Dalam SK itu disebutkan tanah atas nama Hasan Quldi dinyatakan sebagai tanah negara terhitung sejak 1 Januari 1966.
Dokumen yang sama juga menyebut pihak yang bersangkutan berhak menerima ganti rugi dengan besaran yang ditetapkan kemudian.
Menurut Sembiring, ahli waris pada prinsipnya tidak mempermasalahkan penetapan tanah menjadi tanah negara maupun penggunaannya oleh PN Payakumbuh sejak 1975.
Persoalannya, ganti rugi sebagaimana disebut dalam SK tersebut disebut belum pernah direalisasikan.
Pemko Payakumbuh Dituntut Rp28 Miliar
Sementara itu, pada 22 Februari 2018, Badan Pertanahan Payakumbuh menerbitkan Sertifikat Hak Pakai Nomor 00016 atas nama Mahkamah Agung cq. Pengadilan Negeri Payakumbuh untuk kantor PN Payakumbuh.
Mahkamah Agung RI melalui surat Nomor 86/BUA.6/HM2.1./IV/2026 tertanggal 30 April 2026 menyatakan berkedudukan sebagai pihak penerima hak atas tanah tersebut dari Pemerintah Kota Payakumbuh.
Atas persoalan tersebut, kuasa hukum ahli waris meminta Pemko Payakumbuh membayar ganti rugi material Rp28 miliar.
Nilai tersebut, kata Sembiring, dihitung berdasarkan penelusuran timnya terhadap harga tanah di kawasan Jalan Sukarno Hatta.
“Menurut kami tuntutan tersebut sangat wajar karena berdasarkan penelusuran Tim kami, harga tanah di jalan premier/utama kota Payakumbuh tersebut berharga antara 7-10 juta per meter persegi,” ujar Sembiring.

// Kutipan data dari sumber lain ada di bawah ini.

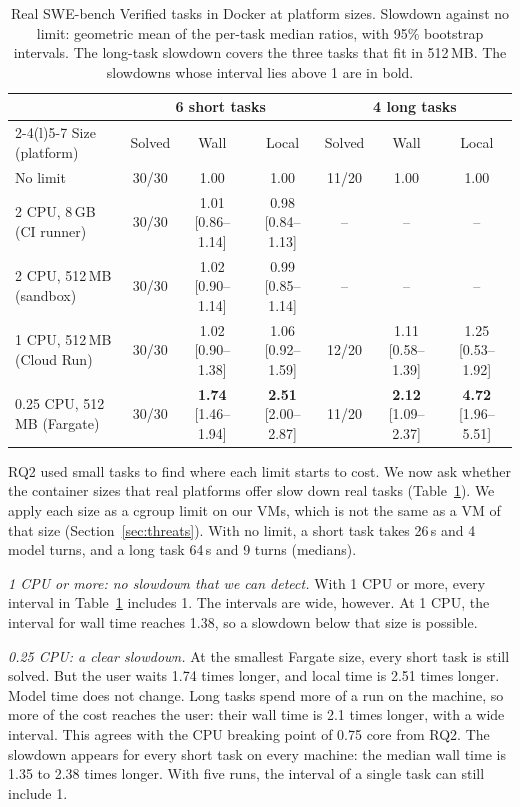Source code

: \documentclass[sigconf,review,anonymous]{acmart}
\newcommand{\best}[1]{\textbf{\textcolor{findgreen}{#1}}}   %
\begin{document}
\begin{table}[t]
\caption{Real SWE-bench Verified tasks in Docker at platform sizes.
Slowdown against no limit: geometric mean of the per-task median ratios,
with 95\% bootstrap intervals. The long-task slowdown covers the three
tasks that fit in 512\,MB. The slowdowns whose interval lies above 1 are in bold.}
\label{tab:real}
\small
\begin{tabular}{@{}l ccc ccc@{}}
\toprule
& \multicolumn{3}{c}{6 short tasks} & \multicolumn{3}{c}{4 long tasks} \\
\cmidrule(lr){2-4}\cmidrule(l){5-7}
Size (platform) & Solved & Wall & Local & Solved & Wall & Local \\
\midrule
No limit & 30/30 & 1.00 & 1.00 & 11/20 & 1.00 & 1.00 \\
2 CPU, 8\,GB (CI runner) & 30/30 & 1.01 [0.86--1.14] & 0.98 [0.84--1.13] & -- & -- & -- \\
2 CPU, 512\,MB (sandbox) & 30/30 & 1.02 [0.90--1.14] & 0.99 [0.85--1.14] & -- & -- & -- \\
1 CPU, 512\,MB (Cloud Run) & 30/30 & 1.02 [0.90--1.38] & 1.06 [0.92--1.59] & 12/20 & 1.11 [0.58--1.39] & 1.25 [0.53--1.92] \\
0.25 CPU, 512\,MB (Fargate) & 30/30 & \best{1.74} [1.46--1.94] & \best{2.51} [2.00--2.87] & 11/20 & \best{2.12} [1.09--2.37] & \best{4.72} [1.96--5.51] \\
\bottomrule
\end{tabular}
\end{table}

RQ2 used small tasks to find where each limit starts to cost. We now ask
whether the container sizes that real platforms offer slow down real
tasks (Table~\ref{tab:real}). We apply each size as a cgroup limit on
our VMs, which is not the same as a VM of that size (Section~\ref{sec:threats}). With no limit, a short task takes 26\,s and 4 model turns,
and a long task 64\,s and 9 turns (medians).

\emph{1 CPU or more: no slowdown that we can detect.} With 1 CPU or
more, every interval in Table~\ref{tab:real} includes 1. The intervals
are wide, however. At 1 CPU, the interval for wall time reaches 1.38, so
a slowdown below that size is possible.

\emph{0.25 CPU: a clear slowdown.} At the smallest Fargate size, every
short task is still solved. But the user waits 1.74 times longer, and
local time is 2.51 times longer. Model time does not change. Long tasks
spend more of a run on the machine, so more of the cost reaches the
user: their wall time is 2.1 times longer, with a wide interval. This
agrees with the CPU breaking point of 0.75 core from RQ2. The slowdown
appears for every short task on every machine: the median wall time is
1.35 to 2.38 times longer. With five runs, the interval of a single
task can still include 1.
\end{document}
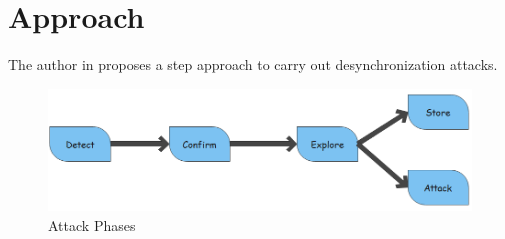 \chapter{Approach}
The author in \cite{b6} proposes a step approach to carry out desynchronization attacks. 
\begin{figure}
	\includegraphics{images/Phases}
	\caption{Attack Phases}
	\label{fig:Phases}
\end{figure}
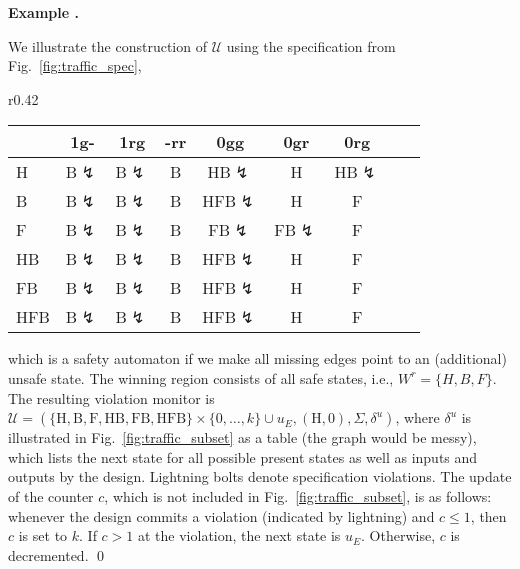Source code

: \documentclass{llncs}
\newcounter{exacounter}
\newenvironment{exa}{
\refstepcounter{exacounter}
\smallskip\noindent
\textbf{Example \theexacounter.}
}{\vspace{2mm}}
\newcommand{\dalph}{\Sigma}
\newcommand{\err}{{\color{darkred}$\lightning$}}
\begin{document}
\begin{exa}
We illustrate the construction of $\mathcal{U}$ using the specification 
from Fig.~\ref{fig:traffic_spec}, 
\begin{wrapfigure}[10]{r}{0.42\textwidth}
\vspace{-0.7cm}
\begin{tabular}{l|cccccccc}
    &1g-   &1rg   &-rr &0gg     &0gr    &0rg    \\
\hline
H   &B\err &B\err &B   &HB\err  &H      &HB\err \\
B   &B\err &B\err &B   &HFB\err &H      &F      \\
F   &B\err &B\err &B   &FB\err  &FB\err &F      \\
HB  &B\err &B\err &B   &HFB\err &H      &F      \\
FB  &B\err &B\err &B   &HFB\err &H      &F      \\
HFB &B\err &B\err &B   &HFB\err &H      &F      \\
\hline
\end{tabular}
\caption{$\delta^u$ for the spec from Fig.~\ref{fig:traffic_spec}.}
\label{fig:traffic_subset}
\end{wrapfigure}
which is a safety automaton if we make all missing edges point to an 
(additional) unsafe state.  The winning region consists of all safe 
states, i.e., $W^r = \{H,B,F\}$.  The resulting violation monitor is 
$\mathcal{U}= 
(\{\text{H},\text{B},\text{F},\text{HB},\text{FB},\text{HFB}\} 
\times\{0, \ldots, k\}\cup u_E, (\text{H},0), \dalph, \delta^u)$, where 
$\delta^u$ is illustrated in Fig.~\ref{fig:traffic_subset} as a table
(the graph would be messy), which lists the next state for all possible 
present states as well as inputs and outputs by the design.  Lightning 
bolts denote specification 
violations. The update of the counter $c$, which is not included in 
Fig.~\ref{fig:traffic_subset}, is as follows: whenever the design 
commits a violation (indicated by lightning) and $c\leq 1$, then $c$ is 
set to $k$. If $c > 1$ at the violation, the next state is $u_E$.  
Otherwise, $c$ is decremented.  \qed

\end{exa}
\end{document}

Pemko Payakumbuh diminta memenuhi tuntutan tersebut paling lambat 14 hari sejak somasi dilayangkan.
Jika tidak ada penyelesaian, kuasa hukum menyatakan siap membawa perkara tersebut ke jalur pengadilan.
Sembiring menegaskan, langkah hukum tersebut tidak ditujukan untuk mengganggu keberadaan PN Payakumbuh sebagai lembaga peradilan.
Pihaknya mengaku tetap membuka ruang musyawarah dan penyelesaian melalui pembayaran ganti rugi.
“Kami menghormati keberadaan dan fungsi PN Payakumbuh. Yang kami persoalkan adalah hak keperdataan Klien kami atas tanahnya, yang belum diselesaikan sejak dahulu dan harus ada penyelesaian secara hukum,” tegasnya.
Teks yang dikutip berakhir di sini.